**** SOURCE DATA

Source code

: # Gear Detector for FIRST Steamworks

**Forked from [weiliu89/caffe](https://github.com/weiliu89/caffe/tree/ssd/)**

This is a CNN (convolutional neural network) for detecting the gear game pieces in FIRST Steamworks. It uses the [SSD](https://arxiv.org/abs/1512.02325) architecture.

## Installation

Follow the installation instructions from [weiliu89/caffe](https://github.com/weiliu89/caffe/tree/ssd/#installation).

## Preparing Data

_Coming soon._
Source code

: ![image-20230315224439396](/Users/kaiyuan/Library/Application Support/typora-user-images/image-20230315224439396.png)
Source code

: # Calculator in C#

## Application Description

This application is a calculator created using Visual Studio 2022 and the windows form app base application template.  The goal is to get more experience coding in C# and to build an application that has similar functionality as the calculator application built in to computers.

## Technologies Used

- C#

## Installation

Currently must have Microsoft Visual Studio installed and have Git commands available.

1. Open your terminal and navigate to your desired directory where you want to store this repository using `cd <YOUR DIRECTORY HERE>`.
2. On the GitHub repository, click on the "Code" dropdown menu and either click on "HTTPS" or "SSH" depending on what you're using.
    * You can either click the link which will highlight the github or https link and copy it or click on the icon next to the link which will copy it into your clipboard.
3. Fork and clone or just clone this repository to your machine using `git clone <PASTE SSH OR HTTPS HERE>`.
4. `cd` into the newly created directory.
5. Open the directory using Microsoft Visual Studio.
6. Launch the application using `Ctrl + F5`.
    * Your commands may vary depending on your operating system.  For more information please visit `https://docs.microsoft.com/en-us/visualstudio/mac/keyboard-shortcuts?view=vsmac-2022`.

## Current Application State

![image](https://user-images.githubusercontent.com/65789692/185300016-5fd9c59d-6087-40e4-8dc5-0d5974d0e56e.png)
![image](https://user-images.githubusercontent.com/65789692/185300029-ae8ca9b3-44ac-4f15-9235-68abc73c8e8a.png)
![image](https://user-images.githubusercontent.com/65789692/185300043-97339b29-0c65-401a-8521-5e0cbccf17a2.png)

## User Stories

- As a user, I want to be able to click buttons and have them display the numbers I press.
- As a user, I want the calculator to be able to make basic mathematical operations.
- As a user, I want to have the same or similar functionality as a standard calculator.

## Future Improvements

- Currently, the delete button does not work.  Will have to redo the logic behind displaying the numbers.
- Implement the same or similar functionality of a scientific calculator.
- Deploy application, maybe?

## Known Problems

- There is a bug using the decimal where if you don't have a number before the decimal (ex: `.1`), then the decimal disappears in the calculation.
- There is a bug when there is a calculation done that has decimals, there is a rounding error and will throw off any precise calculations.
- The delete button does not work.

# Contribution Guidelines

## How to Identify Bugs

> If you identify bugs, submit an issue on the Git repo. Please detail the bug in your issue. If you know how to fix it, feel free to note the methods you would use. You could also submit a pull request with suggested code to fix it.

********
**** SOURCE DATA

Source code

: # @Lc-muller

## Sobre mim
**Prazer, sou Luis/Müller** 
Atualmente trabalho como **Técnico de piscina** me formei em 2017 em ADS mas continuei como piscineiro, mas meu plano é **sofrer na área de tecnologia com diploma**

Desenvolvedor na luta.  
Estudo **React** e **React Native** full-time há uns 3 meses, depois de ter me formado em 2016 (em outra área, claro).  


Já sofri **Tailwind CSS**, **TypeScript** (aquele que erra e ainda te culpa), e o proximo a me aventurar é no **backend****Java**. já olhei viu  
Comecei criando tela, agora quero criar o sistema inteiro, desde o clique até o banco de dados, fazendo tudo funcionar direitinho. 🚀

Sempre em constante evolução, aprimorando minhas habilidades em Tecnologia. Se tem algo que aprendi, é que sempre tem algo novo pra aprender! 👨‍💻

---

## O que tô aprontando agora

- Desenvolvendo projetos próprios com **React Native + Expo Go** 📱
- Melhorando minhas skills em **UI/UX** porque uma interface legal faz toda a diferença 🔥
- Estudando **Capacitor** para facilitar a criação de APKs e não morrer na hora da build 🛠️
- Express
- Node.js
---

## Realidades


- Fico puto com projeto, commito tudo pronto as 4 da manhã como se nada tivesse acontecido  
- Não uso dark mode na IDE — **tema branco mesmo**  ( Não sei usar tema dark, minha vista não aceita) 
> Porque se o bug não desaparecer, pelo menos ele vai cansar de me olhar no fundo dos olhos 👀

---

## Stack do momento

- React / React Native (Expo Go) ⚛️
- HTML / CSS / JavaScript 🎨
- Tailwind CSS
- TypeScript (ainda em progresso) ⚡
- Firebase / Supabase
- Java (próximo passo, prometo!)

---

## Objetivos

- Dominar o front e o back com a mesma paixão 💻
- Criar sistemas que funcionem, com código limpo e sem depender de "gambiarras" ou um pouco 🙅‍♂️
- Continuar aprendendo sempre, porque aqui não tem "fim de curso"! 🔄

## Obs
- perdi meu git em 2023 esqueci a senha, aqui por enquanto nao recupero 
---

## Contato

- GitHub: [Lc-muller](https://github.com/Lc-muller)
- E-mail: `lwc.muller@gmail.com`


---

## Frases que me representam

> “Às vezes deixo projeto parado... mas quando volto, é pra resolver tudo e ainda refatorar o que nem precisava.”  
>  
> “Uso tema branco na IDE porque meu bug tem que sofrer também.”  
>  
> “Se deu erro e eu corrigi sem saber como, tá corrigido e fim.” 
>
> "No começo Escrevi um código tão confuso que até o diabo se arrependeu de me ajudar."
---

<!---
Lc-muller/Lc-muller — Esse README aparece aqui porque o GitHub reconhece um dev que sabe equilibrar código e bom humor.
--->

********

### WORK ITEM
Your answer must be the lines above from the one containing "1. Open your" to the one containing "## How to Identify Bugs", both included, restated word for word.

### RESULT
1. Open your terminal and navigate to your desired directory where you want to store this repository using `cd <YOUR DIRECTORY HERE>`.
2. On the GitHub repository, click on the "Code" dropdown menu and either click on "HTTPS" or "SSH" depending on what you're using.
    * You can either click the link which will highlight the github or https link and copy it or click on the icon next to the link which will copy it into your clipboard.
3. Fork and clone or just clone this repository to your machine using `git clone <PASTE SSH OR HTTPS HERE>`.
4. `cd` into the newly created directory.
5. Open the directory using Microsoft Visual Studio.
6. Launch the application using `Ctrl + F5`.
    * Your commands may vary depending on your operating system.  For more information please visit `https://docs.microsoft.com/en-us/visualstudio/mac/keyboard-shortcuts?view=vsmac-2022`.

## Current Application State

![image](https://user-images.githubusercontent.com/65789692/185300016-5fd9c59d-6087-40e4-8dc5-0d5974d0e56e.png)
![image](https://user-images.githubusercontent.com/65789692/185300029-ae8ca9b3-44ac-4f15-9235-68abc73c8e8a.png)
![image](https://user-images.githubusercontent.com/65789692/185300043-97339b29-0c65-401a-8521-5e0cbccf17a2.png)

## User Stories

- As a user, I want to be able to click buttons and have them display the numbers I press.
- As a user, I want the calculator to be able to make basic mathematical operations.
- As a user, I want to have the same or similar functionality as a standard calculator.

## Future Improvements

- Currently, the delete button does not work.  Will have to redo the logic behind displaying the numbers.
- Implement the same or similar functionality of a scientific calculator.
- Deploy application, maybe?

## Known Problems

- There is a bug using the decimal where if you don't have a number before the decimal (ex: `.1`), then the decimal disappears in the calculation.
- There is a bug when there is a calculation done that has decimals, there is a rounding error and will throw off any precise calculations.
- The delete button does not work.

# Contribution Guidelines

## How to Identify Bugs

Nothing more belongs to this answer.